To a question about action currently being taken by the Organization of American States (OAS), he said that because of the threat of the use of force, his Government had asked the OAS for a presence in the region. The reaction was positive and the Permanent Council of the OAS was considering sending a delegation to the region to try to keep tensions down.
Asked about his meeting today with United Nations Secretary-General Kofi Annan, he said the Secretary-General had told him that the United Nations would monitor the situation and consider possibilities for reducing tension in the region. If the presence of OAS monitors failed, “the United Nations would step in”.
Honduras, the Foreign Minister said, wanted to finds a means of solving this juridical question by juridical means. The Government of Nicaragua should not resort to illegal means within the framework of economic integration, and any concerns should be ventilated at the level of the World Court.
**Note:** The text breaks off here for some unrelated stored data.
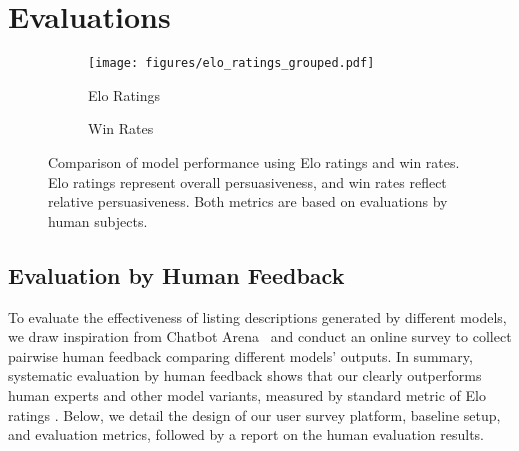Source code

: 

\section{Evaluations}
\label{sec: evaluation}

\begin{figure*}[h]
    \centering
    \hspace{0.7cm}
    \begin{subfigure}[t]{0.8\linewidth}
        \centering
        \texttt{[image: figures/elo\_ratings\_grouped.pdf]}
        \caption{Elo Ratings}
        \label{fig:elo}
    \end{subfigure}
    \hspace{-3.3cm}
    \begin{subfigure}[t]{0.32\linewidth}
        \centering
        \caption{Win Rates}
        \label{fig:win_rates}
    \end{subfigure}
    \caption{Comparison of model performance using Elo ratings and win rates. Elo ratings represent overall persuasiveness, and win rates reflect relative persuasiveness. Both metrics are based on evaluations by human subjects.}
    \vspace{-0.4cm}
    \label{fig:main_exp}
\end{figure*}

\subsection{Evaluation by Human Feedback}
\label{sec:survey}
To evaluate the effectiveness of listing descriptions generated by different models, we draw inspiration from Chatbot Arena~\citep{zheng2023judging} and conduct an online survey to collect pairwise human feedback comparing different models' outputs.  In summary, systematic evaluation by human feedback shows that our \agentname  clearly outperforms human experts and other model variants, measured by standard metric of Elo ratings \citep{elo1967proposed}. Below, we detail the design of our user survey platform, baseline setup, and evaluation metrics, followed by a report on the human evaluation results.   


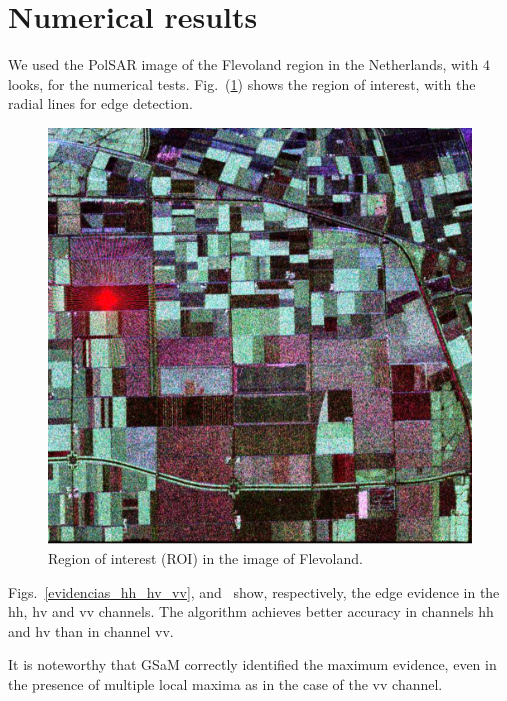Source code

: \documentclass[conference]{IEEEtran}
\begin{document}
\section{Numerical results}\label{sec_08}

We used the PolSAR image of the Flevoland region in the Netherlands, with $4$ looks, for the numerical tests. 
Fig.~(\ref{flevoland_radial_4look}) shows the region of interest, with the radial lines for edge detection.

\begin{figure}[hbt]
\centering
	\includegraphics[width=\linewidth]{flevoland_radial_4_look}
	\caption{Region of interest (ROI) in the image of Flevoland.}
\label{flevoland_radial_4look}
\end{figure}

Figs.~\ref{evidencias_hh_hv_vv},  and~ show, respectively, the edge evidence in the $\text{hh}$, $\text{hv}$ and $\text{vv}$ channels. 
The algorithm achieves better accuracy in channels $\text{hh}$ and $\text{hv}$ than in channel $\text{vv}$.  

It is noteworthy that GSaM correctly identified the maximum evidence, even in the presence of multiple local maxima as in the case of the $\text{vv}$ channel.
\end{document}

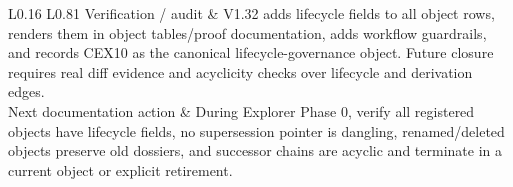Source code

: \begin{longtable}{L{0.16\linewidth} L{0.81\linewidth}}
\hline\addlinespace[0.20em]
Verification /\allowbreak{} audit & V1.32 adds lifecycle fields to all object rows, renders them in object tables/\allowbreak{}proof documentation, adds workflow guardrails, and records CEX10 as the canonical lifecycle-governance object. Future closure requires real diff evidence and acyclicity checks over lifecycle and derivation edges.\\
\hline\addlinespace[0.20em]
Next documentation action & During Explorer Phase 0, verify all registered objects have lifecycle fields, no supersession pointer is dangling, renamed/\allowbreak{}deleted objects preserve old dossiers, and successor chains are acyclic and terminate in a current object or explicit retirement.\\
\hline\addlinespace[0.20em]
\end{longtable}
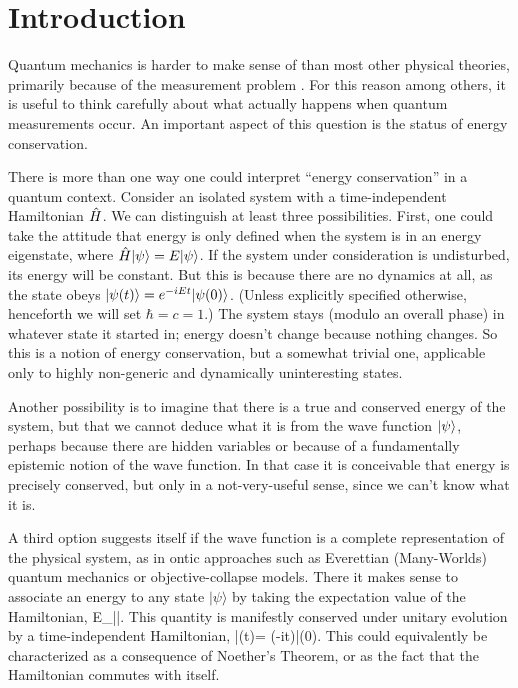 \documentclass[aps,prd,onecolumn,nofootinbib,notitlepage]{revtex4-1}
\begin{document}
\maketitle

\section{Introduction}

Quantum mechanics is harder to make sense of than most other physical theories, primarily because of the measurement problem \cite{Wallace2007-WALTQM}.
For this reason among others, it is useful to think carefully about what actually happens when quantum measurements occur.
An important aspect of this question is the status of energy conservation.

There is more than one way one could interpret ``energy conservation'' in a quantum context.
Consider an isolated system with a time-independent Hamiltonian $\hat{H}$.
We can distinguish at least three possibilities.
First, one could take the attitude that energy is only {defined} when the system is in an energy eigenstate, where $\hat{H}\lvert \psi\rangle = E\lvert \psi\rangle$.
If the system under consideration is undisturbed, its energy will be constant.
But this is because there are no dynamics at all, as the state obeys $\lvert \psi(t)\rangle = e^{-iE t }\lvert \psi(0)\rangle$.
(Unless explicitly specified otherwise, henceforth we will set $\hbar=c=1$.)
The system stays (modulo an overall phase) in whatever state it started in; energy doesn't change because nothing changes.
So this is a notion of energy conservation, but a somewhat trivial one, applicable only to highly non-generic and dynamically uninteresting states.

Another possibility is to imagine that there is a true and conserved energy of the system, but that we cannot deduce what it is from the wave function $\lvert \psi\rangle$, perhaps because there are hidden variables or because of a fundamentally epistemic notion of the wave function.
In that case it is conceivable that energy is precisely conserved, but only in a not-very-useful sense, since we can't know what it is.

A third option suggests itself if the wave function is a complete representation of the physical system, as in ontic approaches such as Everettian (Many-Worlds) quantum mechanics or objective-collapse models.
There it makes sense to associate an energy to any state $|\psi\rangle$ by taking the expectation value of the Hamiltonian,
\be
  E_\psi \equiv \langle \psi|\ham |\psi\rangle.
  \label{energydef}
\ee
This quantity is manifestly conserved under unitary evolution by a time-independent Hamiltonian, 
\be
|\psi(t)\rangle = \exp(-i\ham t)|\psi(0)\rangle.
\ee
This could equivalently be characterized as a consequence of Noether's Theorem, or as the fact that the Hamiltonian commutes with itself.
\end{document}
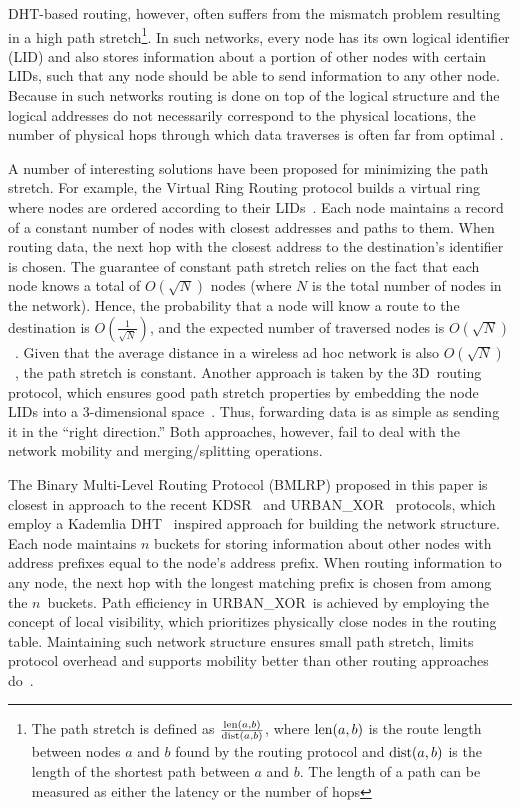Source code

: \documentclass[conference]{IEEEtran}
\theoremstyle{definition}
\newcommand{\urbanxor}{URBAN\_XOR}
\begin{document}
DHT-based routing, however, often suffers from the mismatch problem resulting in a high path stretch\footnote{The path stretch is defined as $ \frac{{\rm len}(a,b)}{{\rm dist}(a,b)} $, where ${\rm len}(a,b)$ is the route length between nodes $a$ and $b$ found by the routing protocol and ${\rm dist}(a,b)$ is the length of the shortest path between $a$ and $b$. The length of a path can be measured as either the latency or the number of hops}. In such networks, every node has its own logical identifier (LID) and also stores information about a portion of other nodes with certain LIDs, such that any node should be able to send information to any other node. Because in such networks routing is done on top of the logical structure and the logical addresses do not necessarily correspond to the physical locations, the number of physical hops through which data traverses is often far from optimal \cite{Abid}.

A number of interesting solutions have been proposed for minimizing the path stretch. For example, the Virtual Ring Routing protocol builds a virtual ring where nodes are ordered according to their LIDs~\cite{VRR}. Each node maintains a record of a constant number of nodes with closest addresses and paths to them. When routing data, the next hop with the closest address to the destination's identifier is chosen. The guarantee of constant path stretch relies on the fact that each node knows a total of $O(\sqrt{N})$ nodes (where $N$ is the total number of nodes in the network). Hence, the probability that a node will know a route to the destination is $O(\frac{1}{\sqrt{N}})$, and the expected number of traversed nodes is $O(\sqrt{N})$~\cite{VRR}. Given that the average distance in a wireless ad hoc network is also $O(\sqrt{N})$~\cite{Kleinrock}, the path stretch is constant. Another approach is taken by the 3D~routing protocol, which ensures good path stretch properties by embedding the node LIDs into a 3-dimensional space~\cite{3drp}. Thus, forwarding data is as simple as sending it in the ``right direction.'' Both approaches, however, fail to deal with the network mobility and merging/splitting operations. 

The Binary Multi-Level Routing Protocol (BMLRP) proposed in this paper is closest in approach to the recent KDSR~\cite{kdsr} and \urbanxor~\cite{Pasquini} protocols, which employ a Kademlia DHT~\cite{kademlia} inspired approach for building the network structure. Each node maintains $n$ buckets for storing information about other nodes with address prefixes equal to the node's address prefix. When routing information to any node, the next hop with the longest matching prefix is chosen from among the $n$~buckets. Path efficiency in \urbanxor~is achieved by employing the concept of local visibility, which prioritizes physically close nodes in the routing table. Maintaining such network structure ensures small path stretch, limits protocol overhead and supports mobility better than other routing approaches do~\cite{urbanxor}.
\end{document}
Asked about the Archipelago of San Andreas, he said that a 1928 treaty had established it as Colombian territory. The Government of Nicaragua had said they did not recognize that treaty and was seeking a presence in this archipelago. It had asked Honduras to wait until that dispute was settled before allowing its maritime treaty with Colombia to enter into force. The Foreign Minister said the 1928 Treaty was legitimate, and Nicaragua's claim to the archipelago had no legal grounds.
In reply to a question on what exactly he had meant by "a small number of troops" seen approaching the Honduran border, he said that several groups had been detected, one of approximately 60 military personnel. Although the numbers were not large, such deployments were not prudent given the tensions between the two countries.